Top of Raw data

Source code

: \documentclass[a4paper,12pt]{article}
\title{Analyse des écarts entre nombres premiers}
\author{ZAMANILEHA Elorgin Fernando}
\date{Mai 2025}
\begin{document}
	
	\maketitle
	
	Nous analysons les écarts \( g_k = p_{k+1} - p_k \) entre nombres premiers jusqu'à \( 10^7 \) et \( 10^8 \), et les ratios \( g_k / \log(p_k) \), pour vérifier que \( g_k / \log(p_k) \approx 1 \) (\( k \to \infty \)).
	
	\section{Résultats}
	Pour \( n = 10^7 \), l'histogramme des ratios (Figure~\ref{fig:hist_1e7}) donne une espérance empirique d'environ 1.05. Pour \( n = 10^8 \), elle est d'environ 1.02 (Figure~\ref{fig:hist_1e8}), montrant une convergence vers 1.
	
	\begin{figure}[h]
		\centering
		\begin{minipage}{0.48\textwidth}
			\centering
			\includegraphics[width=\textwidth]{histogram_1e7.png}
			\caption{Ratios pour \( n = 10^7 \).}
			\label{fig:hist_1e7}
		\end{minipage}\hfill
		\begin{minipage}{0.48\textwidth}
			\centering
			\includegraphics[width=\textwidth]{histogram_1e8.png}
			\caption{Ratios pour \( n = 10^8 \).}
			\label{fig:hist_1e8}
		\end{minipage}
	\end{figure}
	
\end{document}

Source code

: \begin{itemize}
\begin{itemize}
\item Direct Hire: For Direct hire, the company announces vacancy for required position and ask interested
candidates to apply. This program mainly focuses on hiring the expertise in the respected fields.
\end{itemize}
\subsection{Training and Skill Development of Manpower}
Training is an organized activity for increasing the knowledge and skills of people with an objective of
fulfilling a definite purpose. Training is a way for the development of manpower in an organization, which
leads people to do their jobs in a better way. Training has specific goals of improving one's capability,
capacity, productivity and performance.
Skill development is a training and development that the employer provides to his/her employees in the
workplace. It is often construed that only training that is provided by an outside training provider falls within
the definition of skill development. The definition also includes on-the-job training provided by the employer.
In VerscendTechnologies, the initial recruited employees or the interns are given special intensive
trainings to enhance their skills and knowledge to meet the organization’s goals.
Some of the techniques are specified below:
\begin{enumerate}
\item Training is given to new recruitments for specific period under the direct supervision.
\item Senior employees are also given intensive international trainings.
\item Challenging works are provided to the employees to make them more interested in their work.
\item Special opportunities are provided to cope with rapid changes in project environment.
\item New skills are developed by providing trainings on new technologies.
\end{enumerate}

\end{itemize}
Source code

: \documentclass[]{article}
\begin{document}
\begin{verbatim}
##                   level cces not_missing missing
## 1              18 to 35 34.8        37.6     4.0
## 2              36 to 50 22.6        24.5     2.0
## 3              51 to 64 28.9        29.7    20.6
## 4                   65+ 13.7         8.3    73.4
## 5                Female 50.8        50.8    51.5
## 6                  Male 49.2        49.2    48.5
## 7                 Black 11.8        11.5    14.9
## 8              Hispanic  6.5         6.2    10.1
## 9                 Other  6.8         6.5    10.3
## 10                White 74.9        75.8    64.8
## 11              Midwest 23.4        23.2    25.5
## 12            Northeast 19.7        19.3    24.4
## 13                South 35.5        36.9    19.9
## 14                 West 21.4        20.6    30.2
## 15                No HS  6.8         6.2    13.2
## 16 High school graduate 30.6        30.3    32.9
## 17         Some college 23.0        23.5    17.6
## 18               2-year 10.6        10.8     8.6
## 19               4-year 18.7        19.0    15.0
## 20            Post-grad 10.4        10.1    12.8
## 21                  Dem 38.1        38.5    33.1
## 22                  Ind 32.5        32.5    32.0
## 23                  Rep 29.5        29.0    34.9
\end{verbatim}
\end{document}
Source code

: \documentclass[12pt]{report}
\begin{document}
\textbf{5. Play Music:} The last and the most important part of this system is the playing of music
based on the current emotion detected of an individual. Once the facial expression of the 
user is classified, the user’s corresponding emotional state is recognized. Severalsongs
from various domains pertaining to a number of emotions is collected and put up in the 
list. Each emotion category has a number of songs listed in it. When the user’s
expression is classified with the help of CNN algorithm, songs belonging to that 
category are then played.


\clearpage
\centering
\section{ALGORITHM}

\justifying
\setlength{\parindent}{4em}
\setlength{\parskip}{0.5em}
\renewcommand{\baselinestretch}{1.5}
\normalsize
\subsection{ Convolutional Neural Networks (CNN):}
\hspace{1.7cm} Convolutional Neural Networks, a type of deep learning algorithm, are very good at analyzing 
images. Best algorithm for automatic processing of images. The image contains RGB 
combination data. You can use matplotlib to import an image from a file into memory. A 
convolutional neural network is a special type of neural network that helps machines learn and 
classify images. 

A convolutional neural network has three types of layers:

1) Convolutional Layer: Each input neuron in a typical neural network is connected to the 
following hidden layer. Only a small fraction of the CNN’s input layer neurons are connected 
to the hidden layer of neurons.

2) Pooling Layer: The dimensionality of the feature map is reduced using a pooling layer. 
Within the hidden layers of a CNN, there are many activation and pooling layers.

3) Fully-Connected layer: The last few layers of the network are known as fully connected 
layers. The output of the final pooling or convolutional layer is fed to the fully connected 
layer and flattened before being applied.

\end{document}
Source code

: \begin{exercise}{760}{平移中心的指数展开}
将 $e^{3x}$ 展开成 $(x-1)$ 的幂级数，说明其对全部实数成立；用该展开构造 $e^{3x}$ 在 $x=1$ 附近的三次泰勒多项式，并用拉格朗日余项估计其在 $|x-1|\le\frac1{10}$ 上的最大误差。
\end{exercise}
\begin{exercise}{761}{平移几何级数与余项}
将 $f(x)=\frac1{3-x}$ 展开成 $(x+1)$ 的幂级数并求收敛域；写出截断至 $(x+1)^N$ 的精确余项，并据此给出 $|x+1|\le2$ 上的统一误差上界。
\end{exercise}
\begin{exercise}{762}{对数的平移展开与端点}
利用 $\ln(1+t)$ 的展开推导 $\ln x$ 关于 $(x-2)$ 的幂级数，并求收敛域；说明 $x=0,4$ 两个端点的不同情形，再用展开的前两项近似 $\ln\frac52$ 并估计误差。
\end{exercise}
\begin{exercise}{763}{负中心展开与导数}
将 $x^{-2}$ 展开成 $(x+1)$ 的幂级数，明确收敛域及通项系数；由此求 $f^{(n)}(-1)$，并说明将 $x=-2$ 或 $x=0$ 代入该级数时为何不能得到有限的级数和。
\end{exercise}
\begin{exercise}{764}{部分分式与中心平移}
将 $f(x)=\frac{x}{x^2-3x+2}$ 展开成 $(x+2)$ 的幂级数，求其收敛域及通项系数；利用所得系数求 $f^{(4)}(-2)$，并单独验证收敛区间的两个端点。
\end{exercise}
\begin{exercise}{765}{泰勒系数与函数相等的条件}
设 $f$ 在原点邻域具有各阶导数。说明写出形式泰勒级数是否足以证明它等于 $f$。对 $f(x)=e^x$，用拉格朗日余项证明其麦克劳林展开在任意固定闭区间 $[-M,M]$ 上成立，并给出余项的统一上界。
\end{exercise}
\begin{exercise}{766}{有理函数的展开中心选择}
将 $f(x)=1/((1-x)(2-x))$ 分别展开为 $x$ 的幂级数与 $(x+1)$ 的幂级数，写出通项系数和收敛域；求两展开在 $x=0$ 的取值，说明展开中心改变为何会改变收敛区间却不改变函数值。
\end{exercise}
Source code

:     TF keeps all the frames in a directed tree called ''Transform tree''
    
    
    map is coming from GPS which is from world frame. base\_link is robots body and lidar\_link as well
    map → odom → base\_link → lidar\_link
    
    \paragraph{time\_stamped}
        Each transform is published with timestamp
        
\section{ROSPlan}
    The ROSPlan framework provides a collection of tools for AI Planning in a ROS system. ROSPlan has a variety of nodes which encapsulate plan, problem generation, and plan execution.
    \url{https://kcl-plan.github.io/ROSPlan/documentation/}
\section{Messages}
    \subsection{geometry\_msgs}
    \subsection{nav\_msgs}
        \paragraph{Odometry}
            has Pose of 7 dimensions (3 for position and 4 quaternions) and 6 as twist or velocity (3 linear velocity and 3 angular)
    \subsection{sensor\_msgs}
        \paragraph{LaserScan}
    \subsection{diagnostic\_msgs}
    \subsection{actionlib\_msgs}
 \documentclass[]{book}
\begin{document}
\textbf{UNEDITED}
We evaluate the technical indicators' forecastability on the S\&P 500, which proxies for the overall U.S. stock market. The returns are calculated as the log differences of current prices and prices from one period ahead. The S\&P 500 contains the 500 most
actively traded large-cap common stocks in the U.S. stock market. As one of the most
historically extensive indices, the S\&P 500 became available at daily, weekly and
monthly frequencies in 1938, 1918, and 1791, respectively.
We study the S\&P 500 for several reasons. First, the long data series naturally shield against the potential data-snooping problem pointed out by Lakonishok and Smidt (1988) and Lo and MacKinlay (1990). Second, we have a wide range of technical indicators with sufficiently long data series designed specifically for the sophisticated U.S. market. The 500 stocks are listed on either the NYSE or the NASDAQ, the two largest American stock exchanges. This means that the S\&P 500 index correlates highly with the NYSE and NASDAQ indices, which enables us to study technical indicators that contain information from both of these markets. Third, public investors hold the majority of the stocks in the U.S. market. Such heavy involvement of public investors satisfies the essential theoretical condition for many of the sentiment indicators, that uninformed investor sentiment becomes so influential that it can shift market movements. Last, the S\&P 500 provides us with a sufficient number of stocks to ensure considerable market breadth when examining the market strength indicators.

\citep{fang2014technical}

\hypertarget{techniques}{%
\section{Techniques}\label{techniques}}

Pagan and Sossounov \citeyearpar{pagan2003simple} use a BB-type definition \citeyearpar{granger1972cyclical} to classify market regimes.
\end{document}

Bottom of Raw data

[Exercise instructions]: The lines in the records above that include the word "employer" must be copied out.

[Answer section]:
Skill development is a training and development that the employer provides to his/her employees in the
the definition of skill development. The definition also includes on-the-job training provided by the employer.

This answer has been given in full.